Well, the end of 2021 took an unexpected turn for all of us, didn’t it? Nearly locked down right before Christmas, back to online learning for the kids, and mom and dad heading into the new year alternately working from home and supporting the virtual learning and praying it doesn’t last long.
I fully acknowledge and appreciate that we are very fortunate at our house, that both adults have continued to be employed and in such a way that we could keep our children and families safe and follow all the public health measures. But that is not to say it has been easy: it certainly has not. Many things have fallen by the wayside, and regrettably our connection to the church and its ministry is among them.
Prior to all of this pandemic mess, 2019 me was committed to getting us to church on the weekend whenever possible, contributing not just our regular offerings but supporting all the outreach ministries, and taking in whatever events took place. Now I have to admit that when my Facebook notification comes up saying my church is live (i.e. the online service is starting), I usually just swipe it away. It’s not that I don’t like to watch, or enjoy the online service—it is what it is in the times we are living in—but I don’t feel the connection to it all.
To be completely fair, I probably can’t blame the pandemic entirely. Finding connection has always been a challenge. It was easier earlier in life, when I was participating in and/or leading Sunday school and Confirmation, working with the church in various ways, and starting this column. My other half and I went to church regularly, sat on committees, and sang in the choir.
But once the children came along, hoo boy. Time? Who has that? Where does it go? At this point in life we sign up for e-giving to make sure we hit one of the three T’s (time, talent, and treasure), and call it a day. I don’t feel like I have an ounce of anything left to give otherwise. Work, raising kids, keeping the house, and don’t forget hockey for one kid and drums for the other.
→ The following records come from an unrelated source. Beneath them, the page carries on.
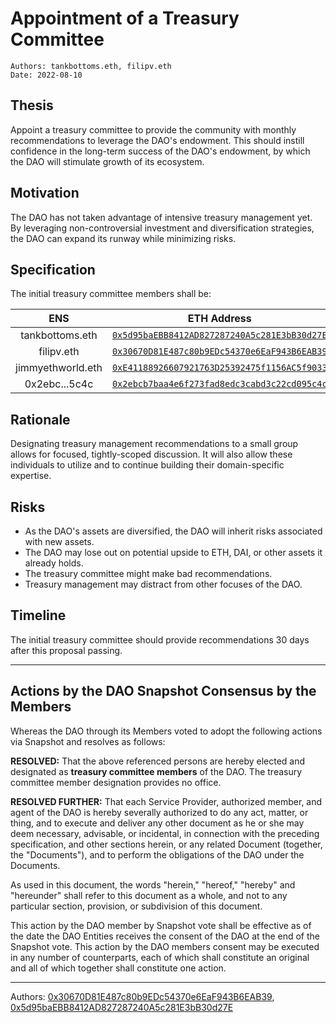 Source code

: # Appointment of a Treasury Committee

```
Authors: tankbottoms.eth, filipv.eth
Date: 2022-08-10
```

## Thesis

Appoint a treasury committee to provide the community with monthly recommendations to leverage the DAO's endowment. This should instill confidence in the long-term success of the DAO's endowment, by which the DAO will stimulate growth of its ecosystem.

## Motivation

The DAO has not taken advantage of intensive treasury management yet. By leveraging non-controversial investment and diversification strategies, the DAO can expand its runway while minimizing risks.

## Specification

The initial treasury committee members shall be:

|        ENS        |                                                       ETH Address                                                       |
| :---------------: | :---------------------------------------------------------------------------------------------------------------------: |
|  tankbottoms.eth  | [`0x5d95baEBB8412AD827287240A5c281E3bB30d27E`](https://etherscan.io/address/0x5d95baEBB8412AD827287240A5c281E3bB30d27E) |
|    filipv.eth     | [`0x30670D81E487c80b9EDc54370e6EaF943B6EAB39`](https://etherscan.io/address/0x30670D81E487c80b9EDc54370e6EaF943B6EAB39) |
| jimmyethworld.eth | [`0xE41188926607921763D25392475f1156AC5f9033`](https://etherscan.io/address/0xE41188926607921763D25392475f1156AC5f9033) |
|   0x2ebc...5c4c   | [`0x2ebcb7baa4e6f273fad8edc3cabd3c22cd095c4c`](https://etherscan.io/address/0x2ebcb7baa4e6f273fad8edc3cabd3c22cd095c4c) |

## Rationale

Designating treasury management recommendations to a small group allows for focused, tightly-scoped discussion. It will also allow these individuals to utilize and to continue building their domain-specific expertise.

## Risks

-   As the DAO's assets are diversified, the DAO will inherit risks associated with new assets.
-   The DAO may lose out on potential upside to ETH, DAI, or other assets it already holds.
-   The treasury committee might make bad recommendations.
-   Treasury management may distract from other focuses of the DAO.

## Timeline

The initial treasury committee should provide recommendations 30 days after this proposal passing.

---

## Actions by the DAO Snapshot Consensus by the Members

Whereas the DAO through its Members voted to adopt the following actions via Snapshot and resolves as follows:

**RESOLVED:** That the above referenced persons are hereby elected and designated as **treasury committee members** of the DAO. The treasury committee member designation provides no office.

**RESOLVED FURTHER:** That each Service Provider, authorized member, and agent of the DAO is hereby severally authorized to do any act, matter, or thing, and to execute and deliver any other document as he or she may deem necessary, advisable, or incidental, in connection with the preceding specification, and other sections herein, or any related Document (together, the "Documents"), and to perform the obligations of the DAO under the Documents.

As used in this document, the words "herein," "hereof," "hereby" and "hereunder" shall refer to this document as a whole, and not to any particular section, provision, or subdivision of this document.

This action by the DAO member by Snapshot vote shall be effective as of the date the DAO Entities receives the consent of the DAO at the end of the Snapshot vote. This action by the DAO members consent may be executed in any number of counterparts, each of which shall constitute an original and all of which together shall constitute one action.

---

Authors: [0x30670D81E487c80b9EDc54370e6EaF943B6EAB39](https://etherscan.io/address/0x30670d81e487c80b9edc54370e6eaf943b6eab39), [0x5d95baEBB8412AD827287240A5c281E3bB30d27E](https://etherscan.io/address/0x5d95baEBB8412AD827287240A5c281E3bB30d27E)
Maybe I’ll have time when they move out.
I do miss being involved more tangibly. I feel disconnected from the work of the church when I can’t be in it. But I suppose this season will pass and there will be more time when the kids get older and not so dependent on us to attend to all their needs. Likely the pandemic just intensified what would have happened anyway with a young family and so many commitments. I have always felt that it is natural that young families are more absent from church life because it is so hard to balance all the priorities. I guess I hoped it wouldn’t happen to us, but why wouldn’t it really? I think we could all have a little more compassion and understanding for what it takes to be involved in any way, and celebrate whatever it looks like. Maybe that can be our goal for 2022?